My great-grandfather, Fred Ferson, started making optics in his garage to support the war effort during WWII, first as a solo operation, then growing to over 100 people, producing a meaningful percentage of precision optics for the American defense industry. I wonder if he could imagine the new cyber battlefront that has since opened in the internet age. I also wonder whether, in today's contracting environment with its alphabet soup of DFARS flow downs, he would have been able to achieve this as quickly as he did, perhaps whether he would be able to enter the market at all. That is the tension facing the Department of War: protecting controlled information without pricing the next Fred Ferson out of the defense industrial base.

It is with this context that I consider the US Department of War's announcement of a pause on CMMC Phase 2 cybersecurity requirements. The Department's position was clear: the program was not achieving its intended results and was instead pushing suppliers out of the defense industrial base at a moment when capacity matters most. We welcome the Department's focus on enabling manufacturers like PFG to perform at the scale required to forge the "Arsenal of Freedom," as described by the Department.

I want to assure our customers and partners what did not change with this week's announcement: PFG's commitment to cybersecurity. We have implemented the NIST 800-171 control set, which remains a standing obligation under DFARS 252.204-7012 and is fully in force today.
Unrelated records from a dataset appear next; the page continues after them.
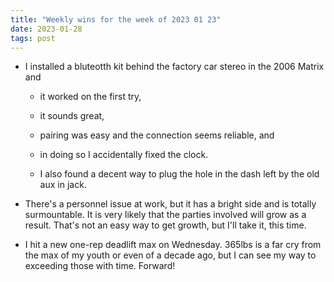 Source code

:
 ```yaml
---
title: "Weekly wins for the week of 2023 01 23"
date: 2023-01-28
tags: post
---
```


- I installed a bluteotth kit behind the factory car stereo in the 2006 Matrix and
    - it worked on the first try,
    
    - it sounds great,
    
    - pairing was easy and the connection seems reliable, and
    
    - in doing so I accidentally fixed the clock.
    
    - I also found a decent way to plug the hole in the dash left by the old aux in jack.

- There's a personnel issue at work, but it has a bright side and is totally surmountable. It is very likely that the parties involved will grow as a result. That's not an easy way to get growth, but I'll take it, this time.

- I hit a new one-rep deadlift max on Wednesday. 365lbs is a far cry from the max of my youth or even of a decade ago, but I can see my way to exceeding those with time. Forward!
This is the same control set CMMC Phase 2 sought to formally certify. More importantly, it is simply the right set of practices for protecting controlled information, with or without a formal audit requirement.

For what comes next to replace CMMC, we expect the outcome to be a solution that supports scale and cuts red tape while safeguarding controlled information. PFG stands ready to take up the direction the DoW and our customers provide, but we are not waiting around for that guidance to continue hardening our position against cyber threats.

In short: the paperwork paused. Our practices did not.